Adagiato in una conca dell’alta valle di Nera, in provincia di Macerata, tra Camerino e Foligno, se ne sta uno dei Borghi più belli d’Italia. Visso distrutto dal terremoto. Situato nel centro del nostro Paese, nel cuore di quell’Italia che pulsa, Visso è dimenticato da tutti. Dimenticato da Dio. Dagli uomini. Dallo Stato. Dal Governo. Gli unici che sopravvivono sono alcuni abitanti, chi a Visso ci sono nati e cresciuti e che sanno che moriranno in una branda data dallo Stato.

Perché Visso è uno dei paesi più colpiti dal terremoto di tre anni fa. Insieme ai vicini Ussita e Castelsantangelo sul Nera, ancora, dopo tre anni, le cose non sono cambiate. Il terremoto che sembra sia stato ieri, ha distrutto tutto. Un paesino di 1061 anime che sta lentamente sparendo. La gente accatastata ancora dentro alle casette se ne sta andando. Chi ha la fortuna cerca riparo altrove, va al Nord, va a studiare in città e poi si trasferisce là. Ma chi non ha più niente, chi non ha più una casa, più un lavoro, più una piazza, chi non ha più le proprie abitudini e non ricorda nemmeno quanti anni ha, fa fatica a prendere e andarsene.

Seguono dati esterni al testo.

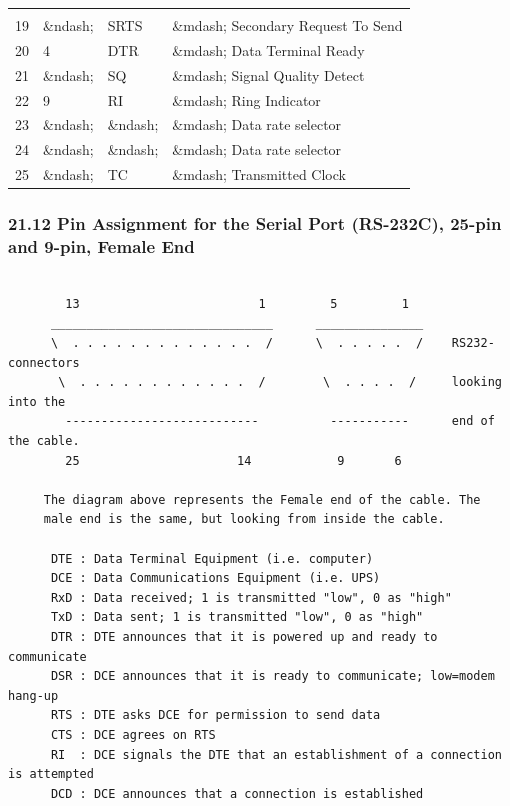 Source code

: \begin{longtable}{llll}
{ } \\
{19} & {\&ndash;} & {SRTS} & {\&mdash;\gt{} Secondary Request To Send 
 } \\
{20} & {4} & {DTR} & {\&mdash;\gt{} Data Terminal Ready 
 } \\
{21} & {\&ndash;} & {SQ} & {\lt{}\&mdash; Signal Quality Detect 
 } \\
{22} & {9} & {RI} & {\lt{}\&mdash; Ring Indicator 
 } \\
{23} & {\&ndash;} & {\&ndash;} & {\&mdash;\gt{} Data rate selector 
 } \\
{24} & {\&ndash;} & {\&ndash;} & {\lt{}\&mdash; Data rate selector 
 } \\
{25} & {\&ndash;} & {TC} & {\lt{}\&mdash; Transmitted Clock  
}

\end{longtable}

\label{Pin-Assignment-for-the-Serial-Port-_005bRS_002d232C_005d_003b-25_002dpi%
n-and-9_002dpin_003b-Female-End}

\subsubsection*{21.12 Pin Assignment for the Serial Port (RS-232C), 25-pin and
9-pin, Female End}

\label{index-Cables-217}

\footnotesize
\begin{verbatim}
     
        13                         1         5         1
      _______________________________      _______________
      \  . . . . . . . . . . . . .  /      \  . . . . .  /    RS232-connectors
       \  . . . . . . . . . . . .  /        \  . . . .  /     looking into the
        ---------------------------          -----------      end of the cable.
        25                      14            9       6
     
     The diagram above represents the Female end of the cable. The
     male end is the same, but looking from inside the cable.
     
      DTE : Data Terminal Equipment (i.e. computer)
      DCE : Data Communications Equipment (i.e. UPS)
      RxD : Data received; 1 is transmitted "low", 0 as "high"
      TxD : Data sent; 1 is transmitted "low", 0 as "high"
      DTR : DTE announces that it is powered up and ready to communicate
      DSR : DCE announces that it is ready to communicate; low=modem hang-up
      RTS : DTE asks DCE for permission to send data
      CTS : DCE agrees on RTS
      RI  : DCE signals the DTE that an establishment of a connection is attempted
      DCD : DCE announces that a connection is established
\end{verbatim}
\normalsize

Le persone alcune, hanno gli occhi fermi. Spenti. Infreddoliti. Vivono in perenne attesa. Nella speranza che cambi qualcosa. Che quel piccolo paesello crocevia verso la strada che porta a Roma possa ripartire. Ma senza l’aiuto di qualcuno, Visso non riparte.

Visso è un piccolo borgo dalla storia ricca e antica e a 607 metri sul livello del mare, se ne sta attorniato dai verdi Monti Sibillini. Inserito tra le bandiere arancioni del Touring Club Italiano, ora Visso è un paese spettrale. Un paesaggio lunare. Sembra uno di quei paesi dove è appena finita la guerra. Tutto fermo. Immobile. Un silenzio angosciante regna nel centro.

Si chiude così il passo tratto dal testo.